Innovation Preparatory Academy is a charter school in Pasco County that serves kids in kindergarten through eighth grade. It’s not necessary to wait until high school to learn about money. It begins very early on; most kids have learned about money as part of their daily lessons before they even lose their first tooth. Florida Governor Ron DeSantis didn’t choose a high school as the place to sign the state’s new bill into law in 2022 that teaches people about money. He came over.
That choice was important. Florida became the seventh state to require a separate personal finance course for high school graduation. The bill, SB 1054; was passed unanimously by the state legislature. Beginning with the 2023–24 school year, ninth graders will have to take a half-credit course that covers a wide range of topics, from different types of bank accounts and credit scores to basic tax laws, loan applications, and how compound interest works. It’s a reasonable and long-overdue demand. But Innovation Prep had been following this way of thinking for years before the paper was even printed.

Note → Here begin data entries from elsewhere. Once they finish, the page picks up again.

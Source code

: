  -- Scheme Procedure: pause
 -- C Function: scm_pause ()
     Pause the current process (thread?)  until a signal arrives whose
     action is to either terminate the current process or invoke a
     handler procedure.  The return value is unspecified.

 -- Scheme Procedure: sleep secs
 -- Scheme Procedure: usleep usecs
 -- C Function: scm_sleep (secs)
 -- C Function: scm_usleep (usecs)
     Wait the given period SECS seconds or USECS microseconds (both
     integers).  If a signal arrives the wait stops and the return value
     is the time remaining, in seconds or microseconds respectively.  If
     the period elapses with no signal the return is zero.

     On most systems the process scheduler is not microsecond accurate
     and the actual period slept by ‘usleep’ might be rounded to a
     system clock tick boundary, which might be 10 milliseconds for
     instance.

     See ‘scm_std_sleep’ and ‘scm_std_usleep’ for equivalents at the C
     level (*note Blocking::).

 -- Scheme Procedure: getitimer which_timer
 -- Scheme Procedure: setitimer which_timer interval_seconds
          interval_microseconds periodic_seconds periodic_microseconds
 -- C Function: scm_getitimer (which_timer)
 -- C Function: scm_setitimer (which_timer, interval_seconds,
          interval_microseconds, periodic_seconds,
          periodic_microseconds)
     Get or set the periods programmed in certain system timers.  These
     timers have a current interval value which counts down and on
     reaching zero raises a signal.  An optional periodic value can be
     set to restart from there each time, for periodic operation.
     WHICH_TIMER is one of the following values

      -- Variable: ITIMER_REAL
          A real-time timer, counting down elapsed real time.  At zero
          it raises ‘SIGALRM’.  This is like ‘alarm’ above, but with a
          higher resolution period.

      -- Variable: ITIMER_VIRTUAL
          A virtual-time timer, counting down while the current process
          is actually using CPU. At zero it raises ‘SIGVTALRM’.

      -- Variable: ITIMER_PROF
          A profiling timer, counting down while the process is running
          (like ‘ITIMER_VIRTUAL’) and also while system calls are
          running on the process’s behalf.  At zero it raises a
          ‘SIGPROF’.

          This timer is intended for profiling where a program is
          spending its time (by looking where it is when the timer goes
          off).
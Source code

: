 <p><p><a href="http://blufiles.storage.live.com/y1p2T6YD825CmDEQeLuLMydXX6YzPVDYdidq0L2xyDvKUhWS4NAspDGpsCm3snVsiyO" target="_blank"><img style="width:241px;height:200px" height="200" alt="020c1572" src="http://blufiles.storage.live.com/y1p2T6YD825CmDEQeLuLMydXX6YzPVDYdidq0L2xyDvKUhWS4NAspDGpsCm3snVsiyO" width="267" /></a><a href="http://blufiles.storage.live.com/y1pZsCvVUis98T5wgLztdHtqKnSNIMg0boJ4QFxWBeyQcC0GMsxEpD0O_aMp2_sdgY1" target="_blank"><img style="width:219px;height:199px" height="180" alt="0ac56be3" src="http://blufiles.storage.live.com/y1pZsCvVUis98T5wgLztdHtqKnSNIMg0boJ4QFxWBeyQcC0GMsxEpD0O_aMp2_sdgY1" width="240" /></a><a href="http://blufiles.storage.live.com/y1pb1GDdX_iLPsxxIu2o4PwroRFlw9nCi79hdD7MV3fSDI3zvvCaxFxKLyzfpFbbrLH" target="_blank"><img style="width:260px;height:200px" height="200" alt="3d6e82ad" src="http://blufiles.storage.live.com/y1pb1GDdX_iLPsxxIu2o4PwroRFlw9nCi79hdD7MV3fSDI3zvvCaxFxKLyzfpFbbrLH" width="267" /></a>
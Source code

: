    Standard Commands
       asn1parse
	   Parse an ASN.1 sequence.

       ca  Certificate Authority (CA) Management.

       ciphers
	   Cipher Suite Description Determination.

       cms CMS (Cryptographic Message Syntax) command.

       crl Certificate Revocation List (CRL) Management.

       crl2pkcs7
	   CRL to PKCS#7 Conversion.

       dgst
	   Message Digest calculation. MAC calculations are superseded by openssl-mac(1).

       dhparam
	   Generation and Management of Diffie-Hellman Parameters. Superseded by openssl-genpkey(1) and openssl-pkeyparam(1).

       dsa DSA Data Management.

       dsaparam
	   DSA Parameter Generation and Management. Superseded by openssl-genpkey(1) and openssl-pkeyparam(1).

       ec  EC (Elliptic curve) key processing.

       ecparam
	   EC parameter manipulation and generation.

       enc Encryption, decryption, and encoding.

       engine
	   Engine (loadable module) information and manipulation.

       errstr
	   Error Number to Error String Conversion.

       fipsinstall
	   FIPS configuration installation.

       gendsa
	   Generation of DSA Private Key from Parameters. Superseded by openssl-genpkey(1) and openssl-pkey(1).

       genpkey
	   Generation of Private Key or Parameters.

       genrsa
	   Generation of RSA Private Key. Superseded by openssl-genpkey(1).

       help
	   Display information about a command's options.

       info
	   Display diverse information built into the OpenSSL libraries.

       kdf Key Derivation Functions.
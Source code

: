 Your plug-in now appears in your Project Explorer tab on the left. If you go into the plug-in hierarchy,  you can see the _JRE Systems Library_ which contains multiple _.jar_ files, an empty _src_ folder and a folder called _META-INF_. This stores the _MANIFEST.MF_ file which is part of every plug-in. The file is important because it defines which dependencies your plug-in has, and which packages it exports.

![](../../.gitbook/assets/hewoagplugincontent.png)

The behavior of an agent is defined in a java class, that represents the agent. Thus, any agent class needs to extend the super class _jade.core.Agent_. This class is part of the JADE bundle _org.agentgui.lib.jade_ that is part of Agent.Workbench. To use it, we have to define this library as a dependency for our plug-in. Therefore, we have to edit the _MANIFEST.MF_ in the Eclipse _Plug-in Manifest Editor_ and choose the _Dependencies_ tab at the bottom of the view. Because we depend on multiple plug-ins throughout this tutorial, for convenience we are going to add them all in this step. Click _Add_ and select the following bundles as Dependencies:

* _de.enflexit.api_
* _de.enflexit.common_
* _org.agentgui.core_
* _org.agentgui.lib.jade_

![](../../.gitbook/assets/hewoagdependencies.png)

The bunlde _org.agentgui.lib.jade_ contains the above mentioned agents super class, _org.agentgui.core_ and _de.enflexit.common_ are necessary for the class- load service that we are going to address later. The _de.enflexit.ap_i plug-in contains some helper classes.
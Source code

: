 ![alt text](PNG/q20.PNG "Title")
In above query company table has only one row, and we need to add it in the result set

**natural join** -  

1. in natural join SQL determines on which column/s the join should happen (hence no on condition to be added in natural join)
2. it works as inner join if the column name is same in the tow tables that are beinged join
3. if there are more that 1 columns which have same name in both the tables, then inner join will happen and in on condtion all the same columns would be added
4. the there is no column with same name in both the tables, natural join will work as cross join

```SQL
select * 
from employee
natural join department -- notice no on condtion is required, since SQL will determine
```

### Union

Take a moment to think about why that matters. To put it simply, the financial situation of adults in the United States is not good. About half of adults in the U.S. say they live from paycheck to paycheck. About three out of ten people have more credit card debt than savings for emergencies. A big chunk of the country couldn’t pay a $1,000 bill all of a sudden without borrowing money or giving up something else. On paper, the average retirement savings of people in their 50s are about $629,000, but when you look past the average, you see a very different picture. The median amount is about $246,000, which is a lot less than the $1.4 million that many Americans say they’d need to really enjoy retirement. These are not general statistics. Real people who were never taught the basics have written about their money lives.

That brings you back to that Wesley Chapel kindergarten class. There’s a good case for and more and more evidence for the idea that money habits and attitudes start to form much earlier than people used to think. It’s better than nothing to teach a teen about compound interest. It’s one thing to teach a six-year-old about saving, and it’s a whole other thing to reinforce that idea every year until middle school. Innovation Prep seems to know this without even thinking about it. The lessons build on each other, so by the time a student is in eighth grade, they already know how to handle debt and the basics of investing. They’re going over old ground.
DeSantis signed the bill on the school’s campus with the simple words, “We think it will help students learn how to handle money better when they get out into the real world.” Even that’s not enough of an answer. It’s possible to measure the cost of not knowing about money: making bad decisions about debt, not saving for retirement, and the quiet buildup of financial stress that changes lives. The fact that the national debt has grown past $39 trillion makes all of this seem a bit darker. Congress has been showing young people how to “buy now, worry later” for decades, and they take those messages in whether anyone means to or not.
What Innovation Prep stands for is not a magic bullet. There’s no doubt that if you teach kids real things early on and over and over again, some of it will stick. There’s no doubt that things would be a little different now if this way of doing things had been common a generation ago. The numbers for living from paycheck to paycheck might be lower. People in their fifties might not be staring at savings for retirement that won’t last as long.
Florida’s high school requirement is a good step forward. But the school in Wesley Chapel says that when to start isn’t the most important question. That’s why anyone thought it made sense to wait so long.